▶ _WORK INSTRUCTION_: Return all lines from the entries below in which the word "Peek" is present.

▶ _Items from a dataset_:
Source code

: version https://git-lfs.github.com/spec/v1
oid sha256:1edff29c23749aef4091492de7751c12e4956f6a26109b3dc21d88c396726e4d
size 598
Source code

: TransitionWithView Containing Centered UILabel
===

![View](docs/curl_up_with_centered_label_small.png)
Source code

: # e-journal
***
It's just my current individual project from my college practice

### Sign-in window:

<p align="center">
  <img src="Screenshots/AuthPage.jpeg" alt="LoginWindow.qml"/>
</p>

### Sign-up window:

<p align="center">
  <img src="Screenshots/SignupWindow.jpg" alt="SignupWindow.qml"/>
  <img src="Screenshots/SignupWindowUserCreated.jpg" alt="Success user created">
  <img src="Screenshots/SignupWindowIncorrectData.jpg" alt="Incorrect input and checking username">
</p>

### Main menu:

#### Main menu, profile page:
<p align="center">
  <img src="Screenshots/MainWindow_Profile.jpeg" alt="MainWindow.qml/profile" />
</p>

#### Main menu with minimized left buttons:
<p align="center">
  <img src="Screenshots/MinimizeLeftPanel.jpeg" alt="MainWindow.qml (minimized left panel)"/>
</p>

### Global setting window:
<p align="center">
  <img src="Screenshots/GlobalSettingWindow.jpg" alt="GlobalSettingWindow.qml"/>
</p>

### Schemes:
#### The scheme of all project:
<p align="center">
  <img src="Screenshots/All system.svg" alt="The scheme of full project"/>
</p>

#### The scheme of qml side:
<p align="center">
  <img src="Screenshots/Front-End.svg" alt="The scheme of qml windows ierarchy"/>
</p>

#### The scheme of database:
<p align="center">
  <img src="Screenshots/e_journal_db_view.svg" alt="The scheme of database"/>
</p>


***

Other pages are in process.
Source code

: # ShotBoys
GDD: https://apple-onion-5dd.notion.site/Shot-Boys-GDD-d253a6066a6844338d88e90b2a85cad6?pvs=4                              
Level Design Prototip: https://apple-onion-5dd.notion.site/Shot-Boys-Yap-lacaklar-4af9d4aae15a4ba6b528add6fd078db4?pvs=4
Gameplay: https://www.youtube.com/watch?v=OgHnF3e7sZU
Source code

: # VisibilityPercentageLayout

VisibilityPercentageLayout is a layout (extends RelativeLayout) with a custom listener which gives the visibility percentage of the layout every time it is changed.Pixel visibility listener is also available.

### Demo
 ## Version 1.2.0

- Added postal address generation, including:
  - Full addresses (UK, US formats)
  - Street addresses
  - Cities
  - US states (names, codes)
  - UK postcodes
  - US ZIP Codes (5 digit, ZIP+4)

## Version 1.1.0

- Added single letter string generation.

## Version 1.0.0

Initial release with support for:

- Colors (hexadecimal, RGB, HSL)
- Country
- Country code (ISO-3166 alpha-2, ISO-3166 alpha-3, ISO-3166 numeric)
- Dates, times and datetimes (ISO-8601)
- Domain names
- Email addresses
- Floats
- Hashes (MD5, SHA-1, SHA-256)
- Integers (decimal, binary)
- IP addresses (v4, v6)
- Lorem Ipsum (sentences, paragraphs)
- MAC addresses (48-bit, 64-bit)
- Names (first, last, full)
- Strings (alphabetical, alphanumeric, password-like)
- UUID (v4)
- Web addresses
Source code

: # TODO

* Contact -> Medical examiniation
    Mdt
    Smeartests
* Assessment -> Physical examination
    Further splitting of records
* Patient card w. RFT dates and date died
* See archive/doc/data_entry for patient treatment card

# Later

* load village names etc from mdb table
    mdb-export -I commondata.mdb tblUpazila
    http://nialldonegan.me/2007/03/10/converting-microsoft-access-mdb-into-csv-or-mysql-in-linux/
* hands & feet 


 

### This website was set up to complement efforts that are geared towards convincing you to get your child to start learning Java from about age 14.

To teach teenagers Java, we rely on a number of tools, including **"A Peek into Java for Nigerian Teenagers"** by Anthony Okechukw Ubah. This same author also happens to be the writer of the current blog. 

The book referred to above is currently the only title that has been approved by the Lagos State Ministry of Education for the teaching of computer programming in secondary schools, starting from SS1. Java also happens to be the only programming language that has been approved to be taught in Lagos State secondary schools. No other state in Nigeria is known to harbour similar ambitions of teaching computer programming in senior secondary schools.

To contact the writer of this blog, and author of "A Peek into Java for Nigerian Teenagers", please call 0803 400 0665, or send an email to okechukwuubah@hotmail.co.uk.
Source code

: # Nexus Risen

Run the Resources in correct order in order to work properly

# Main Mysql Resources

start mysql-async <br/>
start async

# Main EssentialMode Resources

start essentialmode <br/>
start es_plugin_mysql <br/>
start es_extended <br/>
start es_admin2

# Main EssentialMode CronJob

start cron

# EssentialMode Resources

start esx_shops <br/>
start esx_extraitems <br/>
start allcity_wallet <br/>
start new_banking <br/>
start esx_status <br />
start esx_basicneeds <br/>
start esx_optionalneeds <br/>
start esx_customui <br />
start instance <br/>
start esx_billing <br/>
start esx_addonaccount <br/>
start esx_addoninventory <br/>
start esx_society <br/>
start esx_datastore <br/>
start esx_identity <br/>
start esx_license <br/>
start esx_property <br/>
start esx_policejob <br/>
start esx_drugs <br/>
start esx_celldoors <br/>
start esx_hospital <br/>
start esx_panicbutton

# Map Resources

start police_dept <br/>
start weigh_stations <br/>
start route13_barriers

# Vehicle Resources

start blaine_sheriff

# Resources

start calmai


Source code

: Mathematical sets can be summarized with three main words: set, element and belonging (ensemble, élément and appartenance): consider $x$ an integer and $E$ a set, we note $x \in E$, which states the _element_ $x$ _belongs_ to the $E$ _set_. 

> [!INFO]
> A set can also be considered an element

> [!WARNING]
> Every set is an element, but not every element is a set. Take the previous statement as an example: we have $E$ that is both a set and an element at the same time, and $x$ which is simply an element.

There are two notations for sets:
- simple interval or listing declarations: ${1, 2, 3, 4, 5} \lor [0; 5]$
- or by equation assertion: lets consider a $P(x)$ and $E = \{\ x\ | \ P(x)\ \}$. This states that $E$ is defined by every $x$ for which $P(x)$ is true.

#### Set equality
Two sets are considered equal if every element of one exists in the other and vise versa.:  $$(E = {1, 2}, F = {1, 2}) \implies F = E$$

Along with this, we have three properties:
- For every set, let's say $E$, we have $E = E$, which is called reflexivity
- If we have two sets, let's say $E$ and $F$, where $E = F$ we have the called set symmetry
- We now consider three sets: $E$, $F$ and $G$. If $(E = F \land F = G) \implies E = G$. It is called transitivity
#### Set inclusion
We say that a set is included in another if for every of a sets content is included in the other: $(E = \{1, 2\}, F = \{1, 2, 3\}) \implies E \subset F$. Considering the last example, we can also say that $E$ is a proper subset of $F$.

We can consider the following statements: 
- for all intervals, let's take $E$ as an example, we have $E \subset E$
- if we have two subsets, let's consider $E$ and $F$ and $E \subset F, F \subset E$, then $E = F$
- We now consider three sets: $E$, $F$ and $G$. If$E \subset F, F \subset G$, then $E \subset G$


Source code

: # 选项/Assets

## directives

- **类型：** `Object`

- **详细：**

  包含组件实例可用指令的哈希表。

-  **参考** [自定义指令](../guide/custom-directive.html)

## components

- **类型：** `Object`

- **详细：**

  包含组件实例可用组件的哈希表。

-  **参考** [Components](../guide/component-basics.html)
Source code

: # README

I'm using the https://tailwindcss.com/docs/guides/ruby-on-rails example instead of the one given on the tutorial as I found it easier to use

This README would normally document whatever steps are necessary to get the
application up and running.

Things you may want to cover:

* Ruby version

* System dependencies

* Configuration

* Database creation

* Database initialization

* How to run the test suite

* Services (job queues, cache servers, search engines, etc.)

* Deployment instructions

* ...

▶ _REPLY TO THE EXERCISE_:
To teach teenagers Java, we rely on a number of tools, including **"A Peek into Java for Nigerian Teenagers"** by Anthony Okechukw Ubah. This same author also happens to be the writer of the current blog. 
To contact the writer of this blog, and author of "A Peek into Java for Nigerian Teenagers", please call 0803 400 0665, or send an email to okechukwuubah@hotmail.co.uk.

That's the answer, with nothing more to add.